Paidotribai: los especialistas que regulaban la dieta
En los gimnasios griegos, el control de la dieta era tan estricto como el del entrenamiento físico. Existía la figura de los paidotribai (“trituradores de niños”), especialistas en desarrollo corporal que supervisaban los horarios y tipo de alimentos, así como las rutinas de ingesta.
Determinaban momentos específicos para consumir ciertos alimentos, como vino diluido después del ejercicio o higos secos antes de entrenar. Además, orientaban sobre alimentos considerados beneficiosos para el carácter de los deportistas y desaconsejaban otros, como ciertos pescados que se creían demasiado fríos o laxantes, mientras favorecían raíces y bulbos con supuestas propiedades mágicas.
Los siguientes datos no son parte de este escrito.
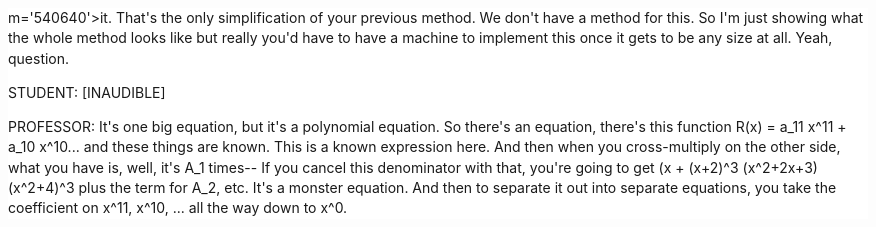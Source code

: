   m='540640'>it.</span> <span m='540890'>That's</span> <span
  m='541130'>the</span> <span m='541290'>only</span> <span
  m='541530'>simplification</span> <span m='542980'>of</span> <span
  m='543130'>your</span> <span m='543280'>previous</span> <span
  m='543820'>method.</span> <span m='544240'>We</span> <span
  m='544390'>don't</span> <span m='545010'>have</span> <span m='545300'>a</span>
  <span m='545360'>method</span> <span m='545740'>for</span> <span
  m='545930'>this.</span> <span m='546250'>So</span> <span m='546840'>I'm</span>
  <span m='546930'>just</span> <span m='547130'>showing</span> <span
  m='547430'>what</span> <span m='547590'>the</span> <span
  m='547670'>whole</span> <span m='547900'>method</span> <span
  m='548230'>looks</span> <span m='548510'>like</span> <span
  m='548760'>but</span> <span m='548870'>really</span> <span
  m='549080'>you'd</span> <span m='549180'>have</span> <span
  m='549350'>to</span> <span m='549420'>have</span> <span m='549540'>a</span>
  <span m='549590'>machine to</span> <span m='550040'>implement</span> <span
  m='550570'>this</span> <span m='551000'>once</span> <span m='551320'>it</span>
  <span m='551410'>gets</span> <span m='551680'>to</span> <span
  m='551800'>be</span> <span m='552050'>any</span> <span m='552270'>size</span>
  <span m='552930'>at</span> <span m='553060'>all.</span> <span
  m='554760'>Yeah,</span> <span m='555070'>question.</span> </p><p><span
  m='555490'>STUDENT: [INAUDIBLE]</span> </p><p><span m='558060'>PROFESSOR:
  It's</span> <span m='560790'>one big equation,</span> <span m='562510'>but
  it's a</span> <span m='563280'>polynomial</span> <span
  m='564100'>equation.</span> <span m='564920'>So</span> <span
  m='565150'>there's</span> <span m='565410'>an</span> <span
  m='565490'>equation,</span> <span m='566980'>there's</span> <span
  m='568120'>this</span> <span m='568340'>function</span> <span
  m='569070'>R(x)</span> <span m='570310'>=</span> <span m='570710'>a_11</span>
  <span m='572280'>x^11</span> <span m='572530'>+</span> <span
  m='573450'>a_10</span> <span m='573720'>x^10...</span> <span
  m='577610'>and</span> <span m='577790'>these</span> <span
  m='578010'>things</span> <span m='578230'>are</span> <span
  m='578310'>known.</span> <span m='581350'>This</span> <span
  m='581510'>is</span> <span m='581620'>a</span> <span m='581670'>known</span>
  <span m='582120'>expression</span> <span m='583420'>here. And</span> <span
  m='583570'>then</span> <span m='583660'>when</span> <span
  m='583760'>you</span> <span m='583870'>cross-multiply</span> <span
  m='585250'>on</span> <span m='585390'>the</span> <span m='585510'>other</span>
  <span m='585730'>side,</span> <span m='586620'>what</span> <span
  m='587020'>you</span> <span m='587140'>have</span> <span m='587620'>is,</span>
  <span m='588220'>well,</span> <span m='588560'>it's</span> <span
  m='589120'>A_1</span> <span m='589910'>times--</span> <span
  m='591330'>If</span> <span m='591470'>you</span> <span
  m='591550'>cancel</span> <span m='592430'>this</span> <span
  m='592740'>denominator</span> <span m='593330'>with</span> <span
  m='594010'>that,</span> <span m='594400'>you're</span> <span m='594520'>going
  to</span> <span m='594680'>get</span> <span m='594980'>(x</span> <span
  m='595780'>+</span> <span m='596920'>(x+2)^3</span> <span
  m='597690'>(x^2+2x+3)</span> <span m='599130'>(x^2+4)^3</span> <span
  m='599600'>plus</span> <span m='605330'>the</span> <span
  m='605440'>term</span> <span m='605690'>for</span> <span
  m='605850'>A_2,</span> <span m='607730'>etc.</span> <span
  m='608260'>It's</span> <span m='608460'>a</span> <span
  m='608620'>monster</span> <span m='609360'>equation.</span> <span
  m='610350'>And</span> <span m='610570'>then</span> <span m='610710'>to</span>
  <span m='610820'>separate</span> <span m='611290'>it</span> <span
  m='611380'>out</span> <span m='611550'>into</span> <span
  m='611750'>separate</span> <span m='612100'>equations,</span> <span
  m='612620'>you</span> <span m='612760'>take</span> <span m='613140'>the</span>
  <span m='613660'>coefficient</span> <span m='615640'>on</span> <span
  m='616330'>x^11,</span> <span m='618110'>x^10,</span> <span m='619120'>...
  all</span> <span m='619330'>the</span> <span m='619410'>way</span> <span
  m='619550'>down</span> <span m='619790'>to</span> <span m='619850'>x^0.</span>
El objetivo era adaptar la alimentación a las necesidades de cada disciplina deportiva.
Galeno y las advertencias sobre los excesos
A pesar de la popularidad de estas dietas entre atletas, no todos los especialistas coincidían. Galeno, citado por Historia National Geographic, fue un firme crítico de los excesos alimenticios. Consideraba que el consumo excesivo de carne y otros alimentos sobrecargaba el cuerpo y, en especial, el sistema digestivo si se prolongaba durante largos períodos.
Galeno advertía que muchos de estos regímenes eran nutricionalmente desequilibrados y podían desgastar la salud de los deportistas. Sus observaciones anticiparon una preocupación por los efectos a largo plazo de la alimentación extrema, en contraste con la visión dominante, que priorizaba la fuerza sobre todo.

Cuerpos fuertes, eficientes y disciplinados: el ideal griego
El fin de estas dietas no era solo el desarrollo muscular inmediato, sino la conformación de cuerpos capaces de sostener el esfuerzo físico y mental de la competencia. Historia National Geographic remarca que los paidotribai y entrenadores buscaban una combinación precisa de ejercicio, nutrición y autocontrol para alcanzar la excelencia atlética.
La noción de un equilibrio nutricional estaba lejos de los criterios contemporáneos, pero el objetivo de forjar a atletas fuertes, eficientes y resistentes guiaba todas las prácticas alimenticias y de entrenamiento.
La diferencia con los valores de salud actuales es abismal, sin embargo, la fascinación por los métodos antiguos sigue generando asombro, lo que demuestra que la búsqueda de la perfección física fue una constante en la historia humana.